Tacotron 2: A High-Quality Speech Synthesis Model Using AI for Waveform Conversion

David Cochard
axinc-ai
Published in
6 min readDec 26, 2023

This is an introduction to a high-quality speech synthesis model that performs waveform conversion using AI. By using Tacotron 2, it is possible to make AI speak with any given text. Moreover, by using models trained by ax Inc, it supports Japanese as well.

Overview

Tacotron 2 is a speech synthesis model developed by Google and implemented by NVIDIA. Since the training code for this model is publicly available, it can be retrained to support additional languages.

Architecture

Tacotron is an Encoder-Decoder model that generates Mel-spectrogram from text. In Tacotron 2, this is further enhanced by applying the WaveGlow model for waveform conversion from Mel-spectrogram, resulting in even higher quality audio.

Tacotron2 architecture (Srouce: https://arxiv.org/pdf/1712.05884.pdf)

Tokenizer

Text is converted into tokens using a tokenizer called text_to_sequence.

For the tokenizer’s input, ASCII text is used for English. In the case of Japanese, text representing phonemes is used, which is converted using OpenJTalk g2p (grapheme-to-phoneme) system.

strs[1] = pyopenjtalk.g2p(strs[1], kana=False)

The text is formatted using a cleaner. The basic cleaner converts uppercase letters to lowercase and normalizes all spaces to single spaces.
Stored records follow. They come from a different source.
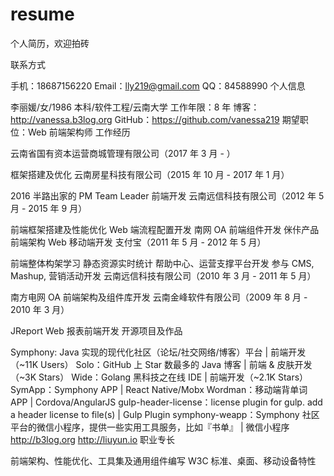 # resume
个人简历，欢迎拍砖


联系方式

手机：18687156220
Email：lly219@gmail.com
QQ：84588990
个人信息

李丽媛/女/1986
本科/软件工程/云南大学
工作年限：8 年
博客：http://vanessa.b3log.org
GitHub：https://github.com/vanessa219
期望职位：Web 前端架构师
工作经历

云南省国有资本运营商城管理有限公司（2017 年 3 月 - ）

框架搭建及优化
云南房星科技有限公司（2015 年 10 月 - 2017 年 1 月）

2016 半路出家的 PM
Team Leader
前端开发
云南远信科技有限公司（2012 年 5 月 - 2015 年 9 月）

前端框架搭建及性能优化
Web 端流程配置开发
南网 OA 前端组件开发
侎佧产品前端架构
Web 移动端开发
支付宝（2011 年 5 月 - 2012 年 5 月）

前端整体构架学习
静态资源实时统计
帮助中心、运营支撑平台开发
参与 CMS, Mashup, 营销活动开发
云南远信科技有限公司（2010 年 3 月 - 2011 年 5 月）

南方电网 OA 前端架构及组件库开发
云南金峰软件有限公司（2009 年 8 月 - 2010 年 3 月）

JReport Web 报表前端开发
开源项目及作品

Symphony: Java 实现的现代化社区（论坛/社交网络/博客）平台 | 前端开发（~11K Users）
Solo：GitHub 上 Star 数最多的 Java 博客 | 前端 & 皮肤开发（~3K Stars）
Wide：Golang 黑科技之在线 IDE | 前端开发（~2.1K Stars）
SymApp：Symphony APP | React Native/Mobx
Wordman：移动端背单词 APP | Cordova/AngularJS
gulp-header-license：license plugin for gulp. add a header license to file(s) | Gulp Plugin
symphony-weapp：Symphony 社区平台的微信小程序，提供一些实用工具服务，比如『书单』 | 微信小程序
http://b3log.org
http://liuyun.io
职业专长

前端架构、性能优化、工具集及通用组件编写
W3C 标准、桌面、移动设备特性
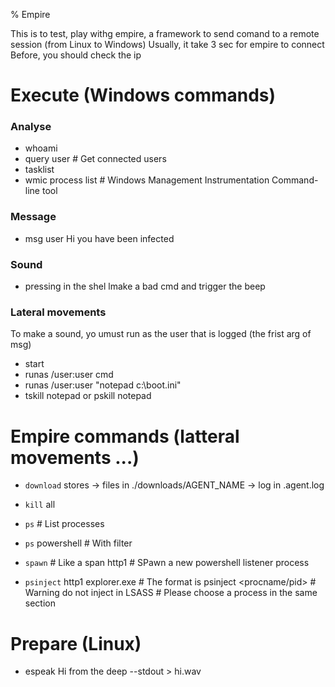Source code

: % Empire

This is to test, play withg empire, a framework to send comand to a remote session (from Linux to Windows)
Usually, it take 3 sec for empire to connect
Before, you should check the ip

# Execute (Windows commands)

### Analyse
*   whoami 
*   query user          # Get connected users
*   tasklist
*   wmic process list   # Windows Management Instrumentation Command-line tool

### Message
*   msg user Hi you have been infected

### Sound
*   pressing <c-g> in the shel lmake a bad cmd and trigger the beep

### Lateral movements
To make a sound, yo umust run as the user that is logged (the frist arg of msg)

*   start
*   runas /user:user cmd
*   runas /user:user "notepad c:\boot.ini"
*   tskill notepad   or pskill notepad


# Empire commands (latteral movements ...)

*   `download` stores -> files in ./downloads/AGENT_NAME
                    -> log in .agent.log
*   `kill` all                     

*   `ps`                          # List processes
*   `ps` powershell               # With filter

*   `spawn` <listener>            # Like a span http1
                                # SPawn a new powershell listener process

*   `psinject` http1 explorer.exe # The format is psinject <listener> <procname/pid> 
                                # Warning do not inject in LSASS
                                # Please choose a process in the same section
                    
# Prepare (Linux)

*   espeak Hi from the deep --stdout > hi.wav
The cleaner for English input goes further, converting numbers into English words and abbreviations like “Dr.” into their expanded forms.

The definition of the symbol series is as follows: for the alphabet, the characters are directly converted into their symbol values. If the CMU-style Arpabet phonetic symbols are input, dedicated symbol numbers are assigned to them.

_pad        = '_'
_punctuation = '!\'(),.:;? '
_special = '-'
_letters = 'ABCDEFGHIJKLMNOPQRSTUVWXYZabcdefghijklmnopqrstuvwxyz'

# Prepend "@" to ARPAbet symbols to ensure uniqueness (some are the same as uppercase letters):
_arpabet = ['@' + s for s in cmudict.valid_symbols]

# Export all symbols:
symbols = [_pad] + list(_special) + list(_punctuation) + list(_letters) + _arpabet

Here’s an example of tokens generated when converting simple alphabets.

Input text : Hello world.
Output tokens : [45 42 49 49 52 11 60 52 55 49 41 7]

When the batch size is 1, the tokens are used as they are. For batch sizes not equal to 1, the tokens are zero-padded up to the length of the longest batch.

Encoder

In the Encoder, tokens are converted into embeddings.

Decoder

In the Decoder, the embeddings and the results from the previous inference are used as inputs to generate Mel-spectrum one column at a time. In each decoding step, a Mel-spectrum of size (80, 1) is produced, which is then concatenated to form a Mel-spectrum of size (80, times). The decoding process is terminated when the value of gate_output falls below 0.6.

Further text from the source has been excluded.